What happened to these 19 Australian death masks?
A ROGUE’S gallery of killers, bushrangers and convict rebels, this macabre display of death masks was a who’s who of early Colonial crime. So what happened to these 19 death masks?
A ROGUE’S gallery of killers, bushrangers and convict rebels, this macabre display of death masks included the faces of Sydney’s most notorious early criminals.
Cast from the corpses of hanged men and villains shot dead in gunbattles, all that remains of the collection once held at the Australian Museum is this curious 1860 photograph.

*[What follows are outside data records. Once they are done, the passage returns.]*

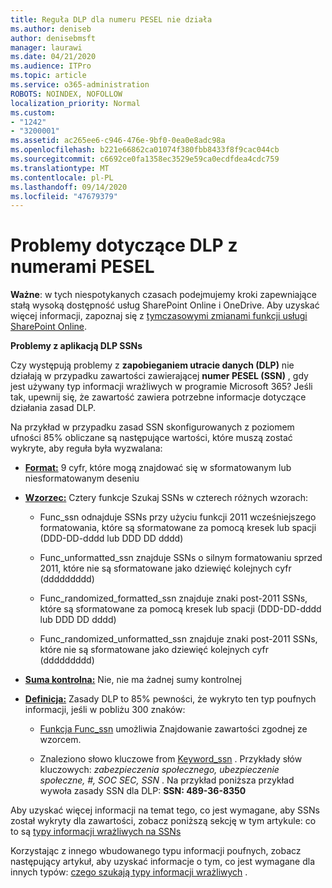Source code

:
 ```yaml
---
title: Reguła DLP dla numeru PESEL nie działa
ms.author: deniseb
author: denisebmsft
manager: laurawi
ms.date: 04/21/2020
ms.audience: ITPro
ms.topic: article
ms.service: o365-administration
ROBOTS: NOINDEX, NOFOLLOW
localization_priority: Normal
ms.custom:
- "1242"
- "3200001"
ms.assetid: ac265ee6-c946-476e-9bf0-0ea0e8adc98a
ms.openlocfilehash: b221e66862ca01074f380fbb8433f8f9cac044cb
ms.sourcegitcommit: c6692ce0fa1358ec3529e59ca0ecdfdea4cdc759
ms.translationtype: MT
ms.contentlocale: pl-PL
ms.lasthandoff: 09/14/2020
ms.locfileid: "47679379"
---
```

# <a name="dlp-issues-with-social-security-numbers"></a>Problemy dotyczące DLP z numerami PESEL

**Ważne**: w tych niespotykanych czasach podejmujemy kroki zapewniające stałą wysoką dostępność usług SharePoint Online i OneDrive. Aby uzyskać więcej informacji, zapoznaj się z [tymczasowymi zmianami funkcji usługi SharePoint Online](https://aka.ms/ODSPAdjustments).

**Problemy z aplikacją DLP SSNs**

Czy występują problemy z **zapobieganiem utracie danych (DLP)** nie działają w przypadku zawartości zawierającej **numer PESEL (SSN)** , gdy jest używany typ informacji wrażliwych w programie Microsoft 365? Jeśli tak, upewnij się, że zawartość zawiera potrzebne informacje dotyczące działania zasad DLP. 
  
Na przykład w przypadku zasad SSN skonfigurowanych z poziomem ufności 85% obliczane są następujące wartości, które muszą zostać wykryte, aby reguła była wyzwalana:
  
- **[Format:](https://docs.microsoft.com/microsoft-365/compliance/sensitive-information-type-entity-definitions#format-80)** 9 cyfr, które mogą znajdować się w sformatowanym lub niesformatowanym deseniu

- **[Wzorzec:](https://msconnect.microsoft.com/https:/docs.microsoft.com/office365/securitycompliance/what-the-sensitive-information-types-look-for#pattern-80)** Cztery funkcje Szukaj SSNs w czterech różnych wzorach:

  - Func_ssn odnajduje SSNs przy użyciu funkcji 2011 wcześniejszego formatowania, które są sformatowane za pomocą kresek lub spacji (DDD-DD-dddd lub DDD DD dddd)

  - Func_unformatted_ssn znajduje SSNs o silnym formatowaniu sprzed 2011, które nie są sformatowane jako dziewięć kolejnych cyfr (ddddddddd)

  - Func_randomized_formatted_ssn znajduje znaki post-2011 SSNs, które są sformatowane za pomocą kresek lub spacji (DDD-DD-dddd lub DDD DD dddd)

  - Func_randomized_unformatted_ssn znajduje znaki post-2011 SSNs, które nie są sformatowane jako dziewięć kolejnych cyfr (ddddddddd)

- **[Suma kontrolna:](https://docs.microsoft.com/microsoft-365/compliance/sensitive-information-type-entity-definitions#checksum-79)** Nie, nie ma żadnej sumy kontrolnej

- **[Definicja:](https://docs.microsoft.com/microsoft-365/compliance/sensitive-information-type-entity-definitions#definition-80)** Zasady DLP to 85% pewności, że wykryto ten typ poufnych informacji, jeśli w pobliżu 300 znaków:

  - [Funkcja Func_ssn](https://docs.microsoft.com/microsoft-365/compliance/sensitive-information-type-entity-definitions#pattern-80) umożliwia Znajdowanie zawartości zgodnej ze wzorcem.

  - Znaleziono słowo kluczowe from [Keyword_ssn](https://docs.microsoft.com/microsoft-365/compliance/sensitive-information-type-entity-definitions#keyword_ssn) . Przykłady słów kluczowych:  *zabezpieczenia społecznego, ubezpieczenie społeczne, #, SOC SEC, SSN*  . Na przykład poniższa przykład wywoła zasady SSN dla DLP: **SSN: 489-36-8350**
  
Aby uzyskać więcej informacji na temat tego, co jest wymagane, aby SSNs został wykryty dla zawartości, zobacz poniższą sekcję w tym artykule: co to są [typy informacji wrażliwych na SSNs](https://docs.microsoft.com/microsoft-365/compliance/sensitive-information-type-entity-definitions#us-social-security-number-ssn)
  
Korzystając z innego wbudowanego typu informacji poufnych, zobacz następujący artykuł, aby uzyskać informacje o tym, co jest wymagane dla innych typów: [czego szukają typy informacji wrażliwych](https://docs.microsoft.com/microsoft-365/compliance/sensitive-information-type-entity-definitions) .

So what happened to this grim cast of characters and why were we so fascinated by their heads?
OUTLAWS, MURDERERS AND REBELS
Dating back to the earliest days of the museum, a visitor in 1838 described the collection as featuring “the faces of the biggest criminals in the Colony”.
There was the mask of famed bushranger Bold Jack Donohoe, immortalised in the ballad The Wild Colonial Boy, whose gang roamed Sydney’s west plundering “Robin Hood” style.
In 1830, Donohoe made his last stand in a gunbattle with mounted police near Campbelltown where he was shot and killed and “thus the Colony rid of one of the most dangerous spirits that ever infested it,” wrote the Sydney Gazette.
The collection also included the grotesque masks of “Black” John Goff, ringleader of the first convict rebellion, and murderer John Jenkins, who was executed for the sensational murder of newspaperman Robert Wardell in 1834.
Over the years, it grew to include wretches such as John Knatchbull, a former naval captain who bludgeoned an innocent shopkeeper, Ellen Jamieson, to death with a tomahawk in 1844.
Knatchbull’s senseless, random crime shocked Sydney and a crowd of 10,000 turned out to see him executed at Darlinghurst Jail, the biggest public hanging of the time.
MORBID CURIOSITY
The practice of making death masks was widespread in the 19th century and the public flocked to museums after a hanging to see the heads of dead criminals fresh from the scaffold.
It was the hey day of phrenology, a pseudoscience which claimed to explain a person’s characteristics and traits through the bumps and depressions of the skull.
While famous people were of interest, it was the heads of criminals that were hotly sought after by phrenologists. And with a large population of convicts and ex-convicts and about 80 hangings a year, Australia proved a rich vein to mine.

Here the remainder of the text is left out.